** Data provided follows **
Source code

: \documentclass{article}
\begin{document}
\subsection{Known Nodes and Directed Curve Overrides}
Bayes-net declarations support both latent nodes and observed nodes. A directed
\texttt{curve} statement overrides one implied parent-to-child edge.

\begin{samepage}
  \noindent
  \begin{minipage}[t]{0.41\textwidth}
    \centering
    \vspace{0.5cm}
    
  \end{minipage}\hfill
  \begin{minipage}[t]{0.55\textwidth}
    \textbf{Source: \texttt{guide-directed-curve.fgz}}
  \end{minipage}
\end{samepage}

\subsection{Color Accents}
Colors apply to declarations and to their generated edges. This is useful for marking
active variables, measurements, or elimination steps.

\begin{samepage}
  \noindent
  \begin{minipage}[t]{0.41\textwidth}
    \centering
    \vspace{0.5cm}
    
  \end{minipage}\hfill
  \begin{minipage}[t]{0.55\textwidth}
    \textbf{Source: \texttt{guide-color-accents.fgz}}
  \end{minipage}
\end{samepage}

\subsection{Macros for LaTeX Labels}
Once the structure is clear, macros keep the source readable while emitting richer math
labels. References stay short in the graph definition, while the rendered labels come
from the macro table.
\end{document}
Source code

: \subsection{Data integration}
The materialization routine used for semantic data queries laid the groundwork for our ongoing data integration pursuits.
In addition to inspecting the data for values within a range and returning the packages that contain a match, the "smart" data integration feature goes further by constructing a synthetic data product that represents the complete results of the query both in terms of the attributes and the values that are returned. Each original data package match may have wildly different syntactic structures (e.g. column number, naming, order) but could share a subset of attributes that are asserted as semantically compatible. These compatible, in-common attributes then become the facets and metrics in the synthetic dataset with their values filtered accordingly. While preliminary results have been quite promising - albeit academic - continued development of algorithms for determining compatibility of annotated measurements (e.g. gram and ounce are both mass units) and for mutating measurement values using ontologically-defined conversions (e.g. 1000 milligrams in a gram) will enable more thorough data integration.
** End of Data provided **
** Data provided follows **
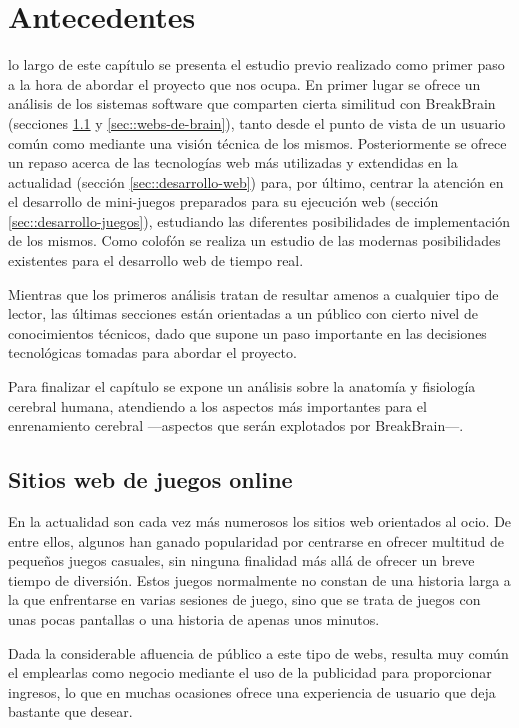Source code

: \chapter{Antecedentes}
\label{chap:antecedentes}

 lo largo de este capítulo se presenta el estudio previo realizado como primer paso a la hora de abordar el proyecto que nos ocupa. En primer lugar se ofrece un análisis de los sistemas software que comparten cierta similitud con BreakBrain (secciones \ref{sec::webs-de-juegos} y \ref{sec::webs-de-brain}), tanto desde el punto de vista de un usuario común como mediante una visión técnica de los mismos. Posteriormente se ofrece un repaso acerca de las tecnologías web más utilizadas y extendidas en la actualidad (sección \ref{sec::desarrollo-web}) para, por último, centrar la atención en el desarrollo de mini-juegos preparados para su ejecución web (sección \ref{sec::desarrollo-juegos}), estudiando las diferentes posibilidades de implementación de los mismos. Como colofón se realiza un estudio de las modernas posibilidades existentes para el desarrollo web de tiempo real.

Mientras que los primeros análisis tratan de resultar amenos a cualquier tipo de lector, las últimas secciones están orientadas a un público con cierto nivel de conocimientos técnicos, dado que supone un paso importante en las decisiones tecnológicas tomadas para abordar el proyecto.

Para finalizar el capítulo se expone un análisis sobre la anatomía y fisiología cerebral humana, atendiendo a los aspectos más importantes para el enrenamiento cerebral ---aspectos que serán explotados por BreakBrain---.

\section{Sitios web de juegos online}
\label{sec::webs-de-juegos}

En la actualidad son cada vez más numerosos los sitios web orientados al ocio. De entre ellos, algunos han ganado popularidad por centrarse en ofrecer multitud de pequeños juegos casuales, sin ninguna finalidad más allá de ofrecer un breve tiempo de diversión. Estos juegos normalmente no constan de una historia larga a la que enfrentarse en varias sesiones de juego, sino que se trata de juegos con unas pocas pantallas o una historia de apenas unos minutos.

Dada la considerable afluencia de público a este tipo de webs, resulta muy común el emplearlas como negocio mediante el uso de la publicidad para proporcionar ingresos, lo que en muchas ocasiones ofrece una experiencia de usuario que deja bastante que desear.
** End of Data provided **
### Problem requirements
Pick out each line in the material containing "guide".

### Finished exercise
    \textbf{Source: \texttt{guide-directed-curve.fgz}}
    \textbf{Source: \texttt{guide-color-accents.fgz}}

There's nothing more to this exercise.